* YOUR INSTRUCTIONS
Give back only the lines in the records below from the one with "Exanple: finetuning LLaMA2-7B" to the one with "A API expõe", both inclusive, word for word.

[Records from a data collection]
☆ ☆ ☆

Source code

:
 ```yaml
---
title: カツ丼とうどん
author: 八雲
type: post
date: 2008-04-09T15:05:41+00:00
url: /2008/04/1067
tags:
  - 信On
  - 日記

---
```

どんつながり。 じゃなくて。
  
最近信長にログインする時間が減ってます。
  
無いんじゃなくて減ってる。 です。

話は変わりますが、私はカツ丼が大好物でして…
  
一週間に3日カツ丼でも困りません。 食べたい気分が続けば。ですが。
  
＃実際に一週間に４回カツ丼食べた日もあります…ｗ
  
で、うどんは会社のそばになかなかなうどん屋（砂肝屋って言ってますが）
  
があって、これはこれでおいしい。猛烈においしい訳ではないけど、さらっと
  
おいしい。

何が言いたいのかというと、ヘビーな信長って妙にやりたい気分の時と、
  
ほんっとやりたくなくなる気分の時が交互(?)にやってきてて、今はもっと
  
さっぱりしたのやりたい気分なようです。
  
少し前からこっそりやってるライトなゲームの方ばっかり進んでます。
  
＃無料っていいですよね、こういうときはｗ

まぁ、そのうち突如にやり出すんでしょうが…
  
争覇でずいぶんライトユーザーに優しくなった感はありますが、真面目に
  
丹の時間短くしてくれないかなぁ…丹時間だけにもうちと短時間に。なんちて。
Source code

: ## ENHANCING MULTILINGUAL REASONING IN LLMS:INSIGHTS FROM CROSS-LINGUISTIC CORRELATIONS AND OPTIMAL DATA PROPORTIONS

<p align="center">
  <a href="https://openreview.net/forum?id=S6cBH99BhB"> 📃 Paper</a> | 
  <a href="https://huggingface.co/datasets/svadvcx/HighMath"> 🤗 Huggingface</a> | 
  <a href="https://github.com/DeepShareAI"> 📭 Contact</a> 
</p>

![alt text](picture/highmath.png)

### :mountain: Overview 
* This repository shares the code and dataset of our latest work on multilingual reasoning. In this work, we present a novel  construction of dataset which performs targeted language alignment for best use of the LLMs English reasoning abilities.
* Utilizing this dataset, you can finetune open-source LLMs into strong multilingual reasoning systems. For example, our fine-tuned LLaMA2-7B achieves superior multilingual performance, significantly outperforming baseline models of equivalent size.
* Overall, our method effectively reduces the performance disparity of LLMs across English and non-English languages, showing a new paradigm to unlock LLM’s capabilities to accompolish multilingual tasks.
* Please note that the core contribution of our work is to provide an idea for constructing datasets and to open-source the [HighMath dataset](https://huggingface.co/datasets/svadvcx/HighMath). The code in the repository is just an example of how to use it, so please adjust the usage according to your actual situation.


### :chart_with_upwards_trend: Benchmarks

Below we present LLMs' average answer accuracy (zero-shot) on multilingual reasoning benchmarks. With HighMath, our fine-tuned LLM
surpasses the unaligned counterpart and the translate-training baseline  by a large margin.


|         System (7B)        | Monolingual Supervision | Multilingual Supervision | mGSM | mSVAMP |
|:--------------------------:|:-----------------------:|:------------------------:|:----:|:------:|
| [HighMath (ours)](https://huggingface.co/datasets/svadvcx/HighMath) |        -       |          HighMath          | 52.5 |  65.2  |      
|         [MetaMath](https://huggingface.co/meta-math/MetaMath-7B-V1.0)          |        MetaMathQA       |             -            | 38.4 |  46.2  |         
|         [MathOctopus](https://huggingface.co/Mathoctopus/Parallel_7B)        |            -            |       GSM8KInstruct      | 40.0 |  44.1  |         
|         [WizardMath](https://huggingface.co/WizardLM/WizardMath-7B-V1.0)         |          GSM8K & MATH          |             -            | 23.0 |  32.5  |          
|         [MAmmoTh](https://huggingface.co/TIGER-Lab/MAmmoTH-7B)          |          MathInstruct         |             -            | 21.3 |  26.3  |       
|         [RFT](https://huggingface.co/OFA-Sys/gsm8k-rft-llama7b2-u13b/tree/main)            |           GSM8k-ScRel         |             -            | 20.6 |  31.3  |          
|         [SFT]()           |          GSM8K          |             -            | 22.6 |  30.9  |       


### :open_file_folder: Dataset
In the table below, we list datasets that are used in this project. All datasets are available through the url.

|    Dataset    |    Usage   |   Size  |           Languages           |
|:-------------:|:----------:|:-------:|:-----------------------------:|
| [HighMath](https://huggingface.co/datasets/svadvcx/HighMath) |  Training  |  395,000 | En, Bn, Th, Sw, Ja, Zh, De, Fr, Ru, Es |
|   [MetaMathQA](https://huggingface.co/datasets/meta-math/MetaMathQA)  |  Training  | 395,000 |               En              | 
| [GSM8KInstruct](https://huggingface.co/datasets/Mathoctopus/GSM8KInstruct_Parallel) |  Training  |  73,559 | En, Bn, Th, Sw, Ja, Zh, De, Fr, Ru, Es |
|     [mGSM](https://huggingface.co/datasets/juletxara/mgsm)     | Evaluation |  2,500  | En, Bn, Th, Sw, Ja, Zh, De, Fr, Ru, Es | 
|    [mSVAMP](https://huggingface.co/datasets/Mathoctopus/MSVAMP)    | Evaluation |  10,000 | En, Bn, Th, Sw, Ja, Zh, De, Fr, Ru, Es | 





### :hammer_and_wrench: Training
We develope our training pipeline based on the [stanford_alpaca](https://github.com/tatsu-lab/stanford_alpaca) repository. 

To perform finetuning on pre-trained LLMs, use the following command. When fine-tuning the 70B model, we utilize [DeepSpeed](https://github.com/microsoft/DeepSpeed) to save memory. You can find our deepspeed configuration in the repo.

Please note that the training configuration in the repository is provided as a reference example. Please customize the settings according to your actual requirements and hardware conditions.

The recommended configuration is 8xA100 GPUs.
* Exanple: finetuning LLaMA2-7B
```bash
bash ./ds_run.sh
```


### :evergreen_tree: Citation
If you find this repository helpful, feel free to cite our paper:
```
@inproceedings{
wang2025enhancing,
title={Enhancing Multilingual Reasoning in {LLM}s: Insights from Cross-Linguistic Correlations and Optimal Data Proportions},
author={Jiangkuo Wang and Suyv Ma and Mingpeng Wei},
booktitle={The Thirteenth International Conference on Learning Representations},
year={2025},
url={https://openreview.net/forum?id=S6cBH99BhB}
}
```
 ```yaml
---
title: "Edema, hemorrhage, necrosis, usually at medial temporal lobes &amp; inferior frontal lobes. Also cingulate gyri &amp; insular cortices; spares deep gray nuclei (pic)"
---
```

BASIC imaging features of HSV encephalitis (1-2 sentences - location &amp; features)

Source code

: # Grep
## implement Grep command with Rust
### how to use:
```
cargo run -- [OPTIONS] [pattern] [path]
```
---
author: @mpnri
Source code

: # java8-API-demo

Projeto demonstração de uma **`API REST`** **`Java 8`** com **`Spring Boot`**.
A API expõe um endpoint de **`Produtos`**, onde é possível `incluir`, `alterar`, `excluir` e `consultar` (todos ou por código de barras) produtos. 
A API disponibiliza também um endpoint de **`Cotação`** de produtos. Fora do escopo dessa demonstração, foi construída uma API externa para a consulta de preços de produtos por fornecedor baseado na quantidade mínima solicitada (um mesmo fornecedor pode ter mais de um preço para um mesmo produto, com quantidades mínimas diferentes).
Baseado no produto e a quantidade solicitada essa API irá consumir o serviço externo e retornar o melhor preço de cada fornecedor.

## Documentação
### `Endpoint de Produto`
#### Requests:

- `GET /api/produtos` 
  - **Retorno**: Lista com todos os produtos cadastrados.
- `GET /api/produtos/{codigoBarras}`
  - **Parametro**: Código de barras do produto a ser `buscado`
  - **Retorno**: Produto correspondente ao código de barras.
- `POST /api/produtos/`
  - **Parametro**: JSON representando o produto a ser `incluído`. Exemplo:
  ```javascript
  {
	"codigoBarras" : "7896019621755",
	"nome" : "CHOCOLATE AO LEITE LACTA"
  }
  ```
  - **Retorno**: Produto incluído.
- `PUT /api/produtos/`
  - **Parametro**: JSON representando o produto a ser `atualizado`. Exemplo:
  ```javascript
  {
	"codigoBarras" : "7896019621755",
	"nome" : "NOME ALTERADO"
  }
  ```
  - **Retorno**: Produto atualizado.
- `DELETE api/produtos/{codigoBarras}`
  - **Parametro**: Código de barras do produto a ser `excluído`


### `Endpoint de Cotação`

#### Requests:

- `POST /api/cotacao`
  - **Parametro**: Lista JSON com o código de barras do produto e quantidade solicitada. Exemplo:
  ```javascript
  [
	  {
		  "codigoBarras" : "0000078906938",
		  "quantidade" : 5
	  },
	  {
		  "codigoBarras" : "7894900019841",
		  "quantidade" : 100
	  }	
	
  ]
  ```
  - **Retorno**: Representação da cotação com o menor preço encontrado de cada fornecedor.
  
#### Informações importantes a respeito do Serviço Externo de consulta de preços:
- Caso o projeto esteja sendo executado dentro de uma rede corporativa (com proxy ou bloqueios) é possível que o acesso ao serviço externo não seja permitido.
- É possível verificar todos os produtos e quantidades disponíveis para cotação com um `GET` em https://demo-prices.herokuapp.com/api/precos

☆ ☆ ☆

* RESULT
* Exanple: finetuning LLaMA2-7B
```bash
bash ./ds_run.sh
```


### :evergreen_tree: Citation
If you find this repository helpful, feel free to cite our paper:
```
@inproceedings{
wang2025enhancing,
title={Enhancing Multilingual Reasoning in {LLM}s: Insights from Cross-Linguistic Correlations and Optimal Data Proportions},
author={Jiangkuo Wang and Suyv Ma and Mingpeng Wei},
booktitle={The Thirteenth International Conference on Learning Representations},
year={2025},
url={https://openreview.net/forum?id=S6cBH99BhB}
}
```
 ```yaml
---
title: "Edema, hemorrhage, necrosis, usually at medial temporal lobes &amp; inferior frontal lobes. Also cingulate gyri &amp; insular cortices; spares deep gray nuclei (pic)"
---
```

BASIC imaging features of HSV encephalitis (1-2 sentences - location &amp; features)

Source code

: # Grep
## implement Grep command with Rust
### how to use:
```
cargo run -- [OPTIONS] [pattern] [path]
```
---
author: @mpnri
Source code

: # java8-API-demo

Projeto demonstração de uma **`API REST`** **`Java 8`** com **`Spring Boot`**.
A API expõe um endpoint de **`Produtos`**, onde é possível `incluir`, `alterar`, `excluir` e `consultar` (todos ou por código de barras) produtos. 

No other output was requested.